TASK REQUIREMENTS: Among the entries below, find every line that contains the string "ième", then copy it.

** Opening MATERIAL PROVIDED block **

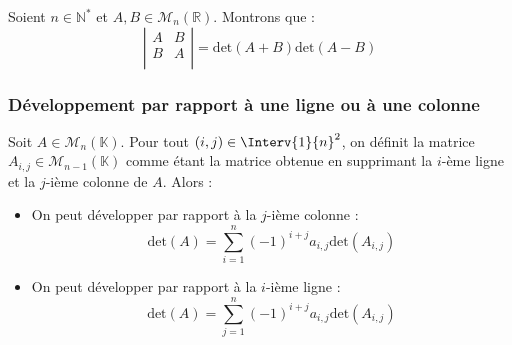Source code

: \documentclass[a4paper,10pt]{report}
\begin{document}
\begin{Exemple} Soient $n \in \mathbb{N}^*$ et $A, B \in \mathcal{M}_n(\mathbb{R})$. Montrons que :
$$ \left\vert \begin{array}{cc}
A & B \\
B & A \\
\end{array}\right\vert= \textrm{det}(A+B) \textrm{det}(A-B)$$

\medskip

\vspace{8.5cm}
%
\end{Exemple}

\subsubsection{Développement par rapport à une ligne ou à une colonne}


\begin{Proposition}{} Soit $A \in \mathcal{M}_n(\mathbb{K})$. Pour tout $(i,j) \in  \Interv{1}{n}^2$, on définit la matrice $A_{i,j} \in  \mathcal{M}_{n-1}(\mathbb{K})$ comme étant la matrice obtenue en supprimant la $i$-ème ligne et la $j$-ième colonne de $A$. Alors :

\begin{itemize}
\item On peut développer par rapport à la $j$-ième colonne :
$$ \textrm{det}(A) = \sum_{i=1}^n (-1)^{i+j} a_{i,j} \textrm{det}(A_{i,j}) $$
\item On peut développer par rapport à la $i$-ième ligne :
$$ \textrm{det}(A) = \sum_{j=1}^n (-1)^{i+j} a_{i,j} \textrm{det}(A_{i,j}) $$
\end{itemize}
\end{Proposition}
\end{document}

** Closing MATERIAL PROVIDED block **

REPLY TO THE EXERCISE:
\begin{Proposition}{} Soit $A \in \mathcal{M}_n(\mathbb{K})$. Pour tout $(i,j) \in  \Interv{1}{n}^2$, on définit la matrice $A_{i,j} \in  \mathcal{M}_{n-1}(\mathbb{K})$ comme étant la matrice obtenue en supprimant la $i$-ème ligne et la $j$-ième colonne de $A$. Alors :
\item On peut développer par rapport à la $j$-ième colonne :
\item On peut développer par rapport à la $i$-ième ligne :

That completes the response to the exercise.